The Claimant was a legal graduate in the first year of her LPC and had applied for a legal trainee solicitor vacancy with the Government Legal Service (GLS). As part of the application process, applicants are required to complete an online Situational Judgment Test (SJT), which was used by the prospective employer to condense the number of applications for consideration.
As a result of the Claimant’s condition, she asked GLS if they would allow her to submit her answers in short narrative form, however, this request was declined. GLS advised that an alternative test format was not available. Notably, the Claimant’s psychiatrist had previously made recommendations during her university courses that a multiple choice format test would not be appropriate for her.
The Claimant subsequently took the test, achieving a score of 12 out of 22, however the pass mark to progress to the next stage was 14.
The Claimant sought to pursue a claim for indirect disability on the basis that the SJT had placed her at a disadvantage due to her condition. This is because her condition was likely to have restrictions on her ability to counter-factual reasoning on hypothetical scenarios.
In the first instance, the Tribunal held that the assessment had the legitimate aim of testing a competency required for the role, however, this could not be considered as proportionate, as an alternative method (as suggested by the Claimant) had been suggested and not made available.
GLS appealed against the finding of indirect discrimination on grounds of disability.
The EAT therefore concluded:
- The test placed the Claimant’s condition placed her at a disadvantage compared to non-disabled candidates;
- The prospective employer had failed to adapt the test in light of the Claimant’s condition; and
- GLS had indirectly discriminated against the Claimant on grounds of disability due to its failure to comply with its duty to make reasonable adjustments. Whilst GLS needed to test the competency of the candidates, it was determined that a psychometric test was not the only way to achieve this.

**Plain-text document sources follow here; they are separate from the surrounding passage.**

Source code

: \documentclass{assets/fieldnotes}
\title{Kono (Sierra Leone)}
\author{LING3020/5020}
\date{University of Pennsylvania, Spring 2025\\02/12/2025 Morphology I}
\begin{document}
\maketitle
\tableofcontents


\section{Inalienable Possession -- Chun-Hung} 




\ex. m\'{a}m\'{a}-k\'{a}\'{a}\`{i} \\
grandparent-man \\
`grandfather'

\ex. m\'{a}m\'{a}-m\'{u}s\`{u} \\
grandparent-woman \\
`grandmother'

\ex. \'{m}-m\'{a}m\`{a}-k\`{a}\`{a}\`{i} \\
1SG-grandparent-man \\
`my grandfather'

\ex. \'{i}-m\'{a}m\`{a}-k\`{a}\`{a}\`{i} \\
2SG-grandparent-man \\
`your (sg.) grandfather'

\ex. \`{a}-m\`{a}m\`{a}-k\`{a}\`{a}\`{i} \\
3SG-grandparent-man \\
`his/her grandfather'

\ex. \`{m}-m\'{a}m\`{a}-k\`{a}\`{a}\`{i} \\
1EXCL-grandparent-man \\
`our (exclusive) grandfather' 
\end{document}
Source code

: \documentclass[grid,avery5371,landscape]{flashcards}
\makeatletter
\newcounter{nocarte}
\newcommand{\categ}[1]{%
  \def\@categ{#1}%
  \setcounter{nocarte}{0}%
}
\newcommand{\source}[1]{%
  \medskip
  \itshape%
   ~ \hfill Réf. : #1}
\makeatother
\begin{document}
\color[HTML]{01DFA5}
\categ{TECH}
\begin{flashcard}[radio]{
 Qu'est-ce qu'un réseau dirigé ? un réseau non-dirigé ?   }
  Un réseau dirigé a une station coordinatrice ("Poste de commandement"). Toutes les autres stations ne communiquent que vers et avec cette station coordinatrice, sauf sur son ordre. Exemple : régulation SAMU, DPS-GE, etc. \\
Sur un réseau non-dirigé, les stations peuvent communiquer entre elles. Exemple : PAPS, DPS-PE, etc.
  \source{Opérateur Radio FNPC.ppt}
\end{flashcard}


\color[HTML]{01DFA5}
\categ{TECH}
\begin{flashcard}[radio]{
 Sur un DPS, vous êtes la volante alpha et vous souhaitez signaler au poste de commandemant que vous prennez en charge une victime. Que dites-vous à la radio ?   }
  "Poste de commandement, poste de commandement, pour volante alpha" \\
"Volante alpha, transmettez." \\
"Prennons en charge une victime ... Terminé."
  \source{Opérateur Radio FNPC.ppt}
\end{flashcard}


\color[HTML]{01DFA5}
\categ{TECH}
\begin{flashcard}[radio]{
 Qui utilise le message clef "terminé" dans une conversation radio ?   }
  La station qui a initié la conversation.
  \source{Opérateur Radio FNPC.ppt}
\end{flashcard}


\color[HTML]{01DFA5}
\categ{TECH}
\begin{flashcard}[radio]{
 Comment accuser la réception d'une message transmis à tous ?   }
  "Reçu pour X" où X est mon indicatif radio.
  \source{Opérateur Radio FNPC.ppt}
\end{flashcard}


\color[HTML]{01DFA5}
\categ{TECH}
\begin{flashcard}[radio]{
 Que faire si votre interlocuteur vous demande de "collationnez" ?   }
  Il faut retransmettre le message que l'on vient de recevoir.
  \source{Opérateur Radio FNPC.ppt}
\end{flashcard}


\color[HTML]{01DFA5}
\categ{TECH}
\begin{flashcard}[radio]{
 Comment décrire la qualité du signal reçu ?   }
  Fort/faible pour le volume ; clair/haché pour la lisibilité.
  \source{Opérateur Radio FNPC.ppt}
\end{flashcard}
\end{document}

The EAT made a recommendation that GLS should issue the Claimant with a written apology and review its recruitment process for disabled candidates in order to make the process more flexible. The Claimant was also awarded £860 in compensation.
Note for Employers
Employers should, therefore, be mindful of various factors which may subsequently influence what they consider to be an appropriate assessment and whether or not further adjustments may need to be made, particularly in relation to disabled job applicants. It is not sufficient to apply a theory of one box fits all.